El problema no es el favor en sí, sino lo que ese favor revela: que uno no fue autosuficiente, que alguien intervino…que hubo una carencia. Para muchos, especialmente para los inseguros o los soberbios, reconocer una ayuda recibida equivale a confesar una debilidad, y eso es algo que su orgullo no tolera. Así, lo que comenzó como un acto de generosidad termina desencadenando un sentimiento de humillación no reconocida. Y de ahí al desprecio hay un solo paso.

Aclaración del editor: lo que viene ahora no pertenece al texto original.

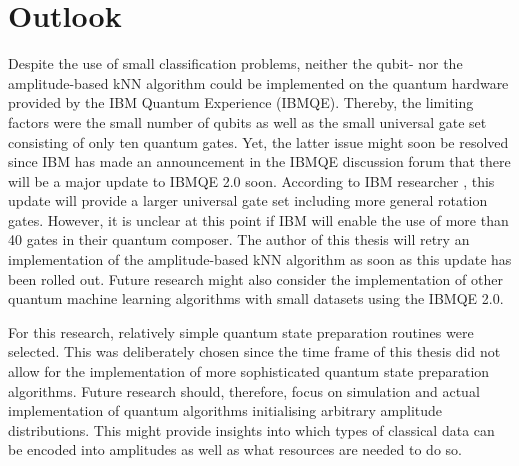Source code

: 


\chapter{Outlook}\label{sec:outlook}

Despite the use of small classification problems, neither the qubit- nor the amplitude-based kNN algorithm could be implemented on the quantum hardware provided by the IBM Quantum Experience (IBMQE). Thereby, the limiting factors were the small number of qubits as well as the small universal gate set consisting of only ten quantum gates. Yet, the latter issue might soon be resolved since IBM has made an announcement in the IBMQE discussion forum that there will be a major update to IBMQE 2.0 soon. According to IBM researcher , this update will provide a larger universal gate set including more general rotation gates. However, it is unclear at this point if IBM will enable the use of more than 40 gates in their quantum composer. The author of this thesis will retry an implementation of the amplitude-based kNN algorithm as soon as this update has been rolled out. Future research might also consider the implementation of other quantum machine learning algorithms with small datasets using the IBMQE 2.0.

For this research, relatively simple quantum state preparation routines were selected. This was deliberately chosen since the time frame of this thesis did not allow for the implementation of more sophisticated quantum state preparation algorithms. Future research should, therefore, focus on simulation and actual implementation of quantum algorithms initialising arbitrary amplitude distributions. This might provide insights into which types of classical data can be encoded into amplitudes as well as what resources are needed to do so.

Pero no es solo una cuestión de orgullo. También lo es de necedad, en el sentido más profundo del término: la negativa a mirar con verdad, a juzgar con proporción, a actuar con justicia. El necio no necesariamente odia al que lo perjudicó. A menudo odia al que lo ayudó, porque su sola existencia le recuerda una deuda moral que no sabe cómo manejar. El favor se convierte así en afrenta simbólica.
Este fenómeno se reproduce en todos los ámbitos: en la política, en la universidad, en el trabajo y en las relaciones familiares. Quien ofrece una mano, quien se compromete, quien intercede, si no es prudente, corre el riesgo de ser arrojado, más tarde, al olvido o al desprecio. Y no por haber fallado, sino por haber tenido razón. El que ayuda, en ocasiones, señala sin querer la insuficiencia del otro.
Esta realidad no debería llevarnos al cinismo, ni mucho menos, pero sí a la lucidez. El bien, cuando se hace, debe hacerse sin esperar nada a cambio, ni siquiera el reconocimiento. El verdadero acto de generosidad implica aceptar que, en algunos casos, el beneficiado responderá con distancia, indiferencia o incluso hostilidad. Y en lugar de dolerse, el benefactor sabio, como Cánovas en su anécdota, se limitará a constatar el hecho, sin dramatismos ni reproches.
“Me extraña… si no le he hecho ningún favor.”
Ahí está la clave. No hay indignación, ni victimismo, ni necesidad de reivindicación. Solo una observación seca, desengañada, pero profundamente verdadera. Porque el que comprende este mecanismo no se amarga. Sabe que la ingratitud no lo desautoriza. Lo que desautoriza, en todo caso, es esperar siempre que el bien sea devuelto con justicia.
El mundo moderno, tan volcado en el postureo, la reputación y la visibilidad, ha olvidado una verdad antigua: el bien no siempre es visible, ni agradecido, ni retribuido. Pero sigue siendo necesario. Y quien lo hace, si quiere conservar la paz, debe aprender a desechar también la expectativa de gratitud.
No es resignación. Es claridad. Como la de aquel viejo político, que sabía que a veces el peor enemigo no es el adversario declarado, sino aquel que alguna vez te debió algo...Eso pienso yo.